RECORDS TO PROCESS below:

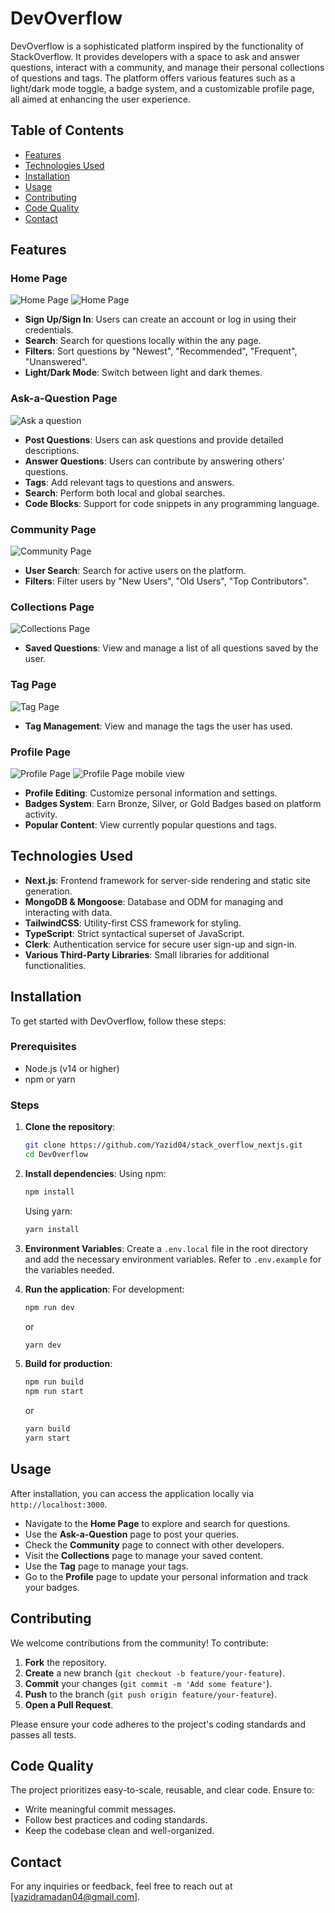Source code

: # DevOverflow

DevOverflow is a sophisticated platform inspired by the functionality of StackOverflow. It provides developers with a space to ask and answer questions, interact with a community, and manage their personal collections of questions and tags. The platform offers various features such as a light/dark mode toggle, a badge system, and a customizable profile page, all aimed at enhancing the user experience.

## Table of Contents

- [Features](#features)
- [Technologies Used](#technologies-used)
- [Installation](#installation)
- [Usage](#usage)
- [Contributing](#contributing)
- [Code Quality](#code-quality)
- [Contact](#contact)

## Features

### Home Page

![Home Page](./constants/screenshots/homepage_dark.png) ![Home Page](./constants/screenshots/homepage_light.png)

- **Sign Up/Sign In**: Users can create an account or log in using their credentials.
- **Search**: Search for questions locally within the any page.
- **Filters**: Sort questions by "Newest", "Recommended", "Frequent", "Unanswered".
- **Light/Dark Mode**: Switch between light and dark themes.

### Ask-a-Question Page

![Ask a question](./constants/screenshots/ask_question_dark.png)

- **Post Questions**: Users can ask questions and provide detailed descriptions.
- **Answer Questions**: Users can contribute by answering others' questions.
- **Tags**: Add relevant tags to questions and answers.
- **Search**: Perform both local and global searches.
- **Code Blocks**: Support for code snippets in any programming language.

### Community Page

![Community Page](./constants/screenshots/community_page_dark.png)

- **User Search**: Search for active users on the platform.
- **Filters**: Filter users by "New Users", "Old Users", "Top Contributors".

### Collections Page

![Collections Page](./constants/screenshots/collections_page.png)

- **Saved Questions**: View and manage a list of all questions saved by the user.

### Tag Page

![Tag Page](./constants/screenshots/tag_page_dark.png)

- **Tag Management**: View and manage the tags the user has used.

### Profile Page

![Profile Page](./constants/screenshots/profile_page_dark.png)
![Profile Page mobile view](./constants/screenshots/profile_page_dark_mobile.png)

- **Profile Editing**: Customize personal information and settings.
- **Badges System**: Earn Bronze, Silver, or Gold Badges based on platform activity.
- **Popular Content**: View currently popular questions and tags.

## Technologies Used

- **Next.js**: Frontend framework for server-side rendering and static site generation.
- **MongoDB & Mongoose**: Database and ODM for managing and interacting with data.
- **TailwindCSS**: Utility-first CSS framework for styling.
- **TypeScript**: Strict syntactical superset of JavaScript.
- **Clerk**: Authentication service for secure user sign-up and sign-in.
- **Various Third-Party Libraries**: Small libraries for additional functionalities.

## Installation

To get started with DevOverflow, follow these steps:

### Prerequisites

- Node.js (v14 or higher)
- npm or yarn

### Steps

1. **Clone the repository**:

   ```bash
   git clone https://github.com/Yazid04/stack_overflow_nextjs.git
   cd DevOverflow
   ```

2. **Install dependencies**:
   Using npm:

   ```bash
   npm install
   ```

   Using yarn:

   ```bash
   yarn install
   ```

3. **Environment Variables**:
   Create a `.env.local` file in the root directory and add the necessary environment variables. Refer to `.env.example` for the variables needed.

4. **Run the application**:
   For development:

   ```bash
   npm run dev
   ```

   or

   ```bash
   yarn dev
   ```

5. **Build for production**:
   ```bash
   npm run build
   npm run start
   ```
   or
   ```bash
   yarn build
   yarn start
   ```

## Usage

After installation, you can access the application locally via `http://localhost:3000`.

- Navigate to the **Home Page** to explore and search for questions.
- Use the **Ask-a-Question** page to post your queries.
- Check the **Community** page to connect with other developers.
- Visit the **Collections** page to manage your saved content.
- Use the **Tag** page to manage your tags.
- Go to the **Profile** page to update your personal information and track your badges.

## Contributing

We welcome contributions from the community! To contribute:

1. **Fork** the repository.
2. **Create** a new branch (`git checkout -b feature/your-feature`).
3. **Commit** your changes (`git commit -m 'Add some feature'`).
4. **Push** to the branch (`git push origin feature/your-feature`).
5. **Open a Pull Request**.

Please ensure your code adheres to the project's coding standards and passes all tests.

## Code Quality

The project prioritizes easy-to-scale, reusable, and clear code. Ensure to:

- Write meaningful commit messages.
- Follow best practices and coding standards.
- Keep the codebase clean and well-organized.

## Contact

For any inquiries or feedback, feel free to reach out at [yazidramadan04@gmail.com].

End of RECORDS TO PROCESS.

- _EXERCISE REQUIREMENTS_
Lines to set down from above: the line with "4. **Push** to", the line with "The project prioritizes", and every line between, each exactly as written.

- _RESULT FOR THIS EXERCISE_
4. **Push** to the branch (`git push origin feature/your-feature`).
5. **Open a Pull Request**.

Please ensure your code adheres to the project's coding standards and passes all tests.

## Code Quality

The project prioritizes easy-to-scale, reusable, and clear code. Ensure to:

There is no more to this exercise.